Title: SINKCAST: AN EMPIRICAL STUDY OF INFERENCE-TIME CORRECTION BF16
PDF: sinkcast-bos-fp32-rope.pdf
Score: 3.5
Verdict: Strong Reject
Confidence: 0.60
Elapsed: 50.7s

Strengths:
1. Honest reporting of negative results: The paper transparently reports that SinkCast fails to achieve its goals (sink key accounts for only 5–8% of shift-error, gap closure max 36% vs 80% target, downstream improvement −0.91 points). This is refreshing in a field where negative results are often suppressed. Evidence: Abstract, Section 4.2–4.4, Table 1–3.
2. Principled correction formula with closed-form derivation: The SinkCast correction (Equations 4–9) is mathematically sound—removing BF16 sink contribution, rescaling, and adding FP32-corrected contribution using log-sum-exp arithmetic. The multi-key extension (Equation 9) is cleanly generalized. Evidence: Section 3.3, Equations 4–9.

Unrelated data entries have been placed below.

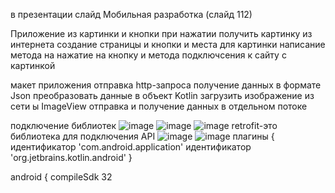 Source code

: в презентации слайд Мобильная разработка (слайд 112)

Приложение из картинки и кнопки при нажатии получить картинку из интернета создание страницы и кнопки и места для картинки написание метода на нажатие на кнопку и метода подключсения к сайту с картинкой

макет приложения отправка http-запроса получение данных в формате Json преобразовать данные в объект Kotlin загрузить изображение из сети ы ImageView отправка и получение данных в отдельном потоке

подключение библиотек
![image](https://user-images.githubusercontent.com/112688317/232417872-53f6b509-9baa-4dfe-a252-89ef1bec2977.png)
![image](https://user-images.githubusercontent.com/112688317/232417902-38a31647-a9d2-4bcd-8d85-52632e66daca.png)
![image](https://user-images.githubusercontent.com/112688317/232417937-c874d342-4fd7-433b-8fb2-981ea1547e15.png)
retrofit-это библиотека для подключения API
![image](https://user-images.githubusercontent.com/112688317/232418072-4cd015eb-b50e-40a7-95c3-74908076909b.png)
![image](https://user-images.githubusercontent.com/112688317/232418111-4e99427a-2838-4092-a19a-373cb323e50f.png)
плагины { идентификатор 'com.android.application' идентификатор 'org.jetbrains.kotlin.android' }

android { compileSdk 32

3. Clear refutation of the localization hypothesis with quantitative evidence: Table 1 shows Dlogit(0) is the smallest among all measured indices (4.48 vs 22.57 for j=1 in Llama; 3.84 vs 10.14 for j=1 in Mistral), and j0-fraction is only 5.0% and 8.5%. This directly refutes the premise that sink-focused correction could work. Evidence: Table 1, Figure 2.

Weaknesses:
1. Extremely limited contribution given negative results: The paper proposes a method (SinkCast), then demonstrates it does not work. While negative results can be valuable, the actual insight—'BF16 shift-error is distributed, not localized at sinks'—is a relatively narrow empirical finding that could be established in a few pages without needing a full method proposal. The method itself is a dead end. Evidence: entire paper, particularly Section 5 Discussion which offers no path forward for the proposed approach.

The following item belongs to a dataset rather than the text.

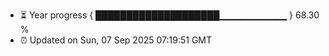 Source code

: - ⏳ Year progress { ████████████████████▁▁▁▁▁▁▁▁▁▁ } 68.30 %
- ⏰ Updated on Sun, 07 Sep 2025 07:19:51 GMT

2. Over-packaging of a simple empirical observation: The paper frames a failed hypothesis test as a full method contribution. The SinkCast algorithm (Sections 3.2–3.3) is presented with a figure and formal equations, but since the method demonstrably does not work, this elaborate presentation inflates the perceived contribution. The core finding (error is distributed, not localized) could be shown with Table 1 alone. Evidence: Figure 1, Equations 4–9, the mismatch between method complexity and negative outcome.
3. Insufficient evaluation scope and no statistical significance: Evaluation covers only two 7–8B models, one shift offset (Δ=4096), and one sequence length for microbenchmarks (2048). No error bars, confidence intervals, or significance tests are reported for any downstream metric in Table 3. The improvements/drops are all sub-2-point magnitudes—within noise for most benchmarks—making the −0.91 'overall improvement' unreliable as evidence. Evidence: Table 3 (all values <2 points, no error bars), Section 5 ('evaluation is limited to 7–8B parameter models').

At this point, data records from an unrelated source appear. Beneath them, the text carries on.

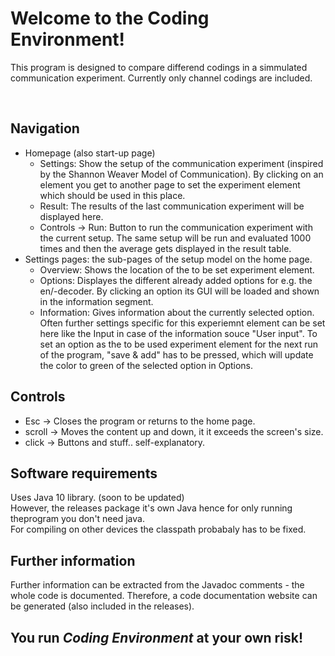 # Welcome to the Coding Environment!
This program is designed to compare differend codings in a simmulated communication experiment. Currently only channel codings are included.

<br />

## Navigation
- Homepage (also start-up page)
  - Settings: Show the setup of the communication experiment (inspired by the Shannon Weaver Model of Communication). By clicking on an element you get to another page to set the experiment element which should be used in this place.
  - Result: The results of the last communication experiment will be displayed here.
  - Controls -> Run: Button to run the communication experiment with the current setup. The same setup will be run and evaluated 1000 times and then the average gets displayed in the result table.
- Settings pages: the sub-pages of the setup model on the home page.
  - Overview: Shows the location of the to be set experiment element.
  - Options: Displayes the different already added options for e.g. the en/-decoder. By clicking an option its GUI will be loaded and shown in the information segment.
  - Information: Gives information about the currently selected option. Often further settings specific for this experiemnt element can be set here like the Input in case of the information souce "User input". To set an option as the to be used experiment element for the next run of the program, "save & add" has to be pressed, which will update the color to green of the selected option in Options.

## Controls
- Esc -> Closes the program or returns to the home page.
- scroll -> Moves the content up and down, it it exceeds the screen's size.
- click -> Buttons and stuff.. self-explanatory.


## Software requirements
Uses Java 10 library. (soon to be updated)<br>
However, the releases package it's own Java hence for only running theprogram you don't need java.<br>
For compiling on other devices the classpath probabaly has to be fixed.

## Further information
Further information can be extracted from the Javadoc comments - the whole code is documented.
Therefore, a code documentation website can be generated (also included in the releases).
<br /> 

## You run _Coding Environment_ at your own risk!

4. Missing critical baselines and comparisons: The paper does not compare SinkCast against the obvious alternative of full FP32 RoPE (only gap closure is reported, not actual FP32 performance). No comparison with AnchorAttention (Wang et al., 2024) or any other correction method. The paper also does not evaluate on the PIC systems (CacheBlend, EPIC) that supposedly motivate this work—so the practical relevance of even fixing shift-error is untested. Evidence: Section 4.1 (no PIC system evaluation), Section 2 (AnchorAttention cited but not compared).

Must Fix Items:
1. Add error bars or statistical significance tests to Table 3; current sub-2-point differences may be noise.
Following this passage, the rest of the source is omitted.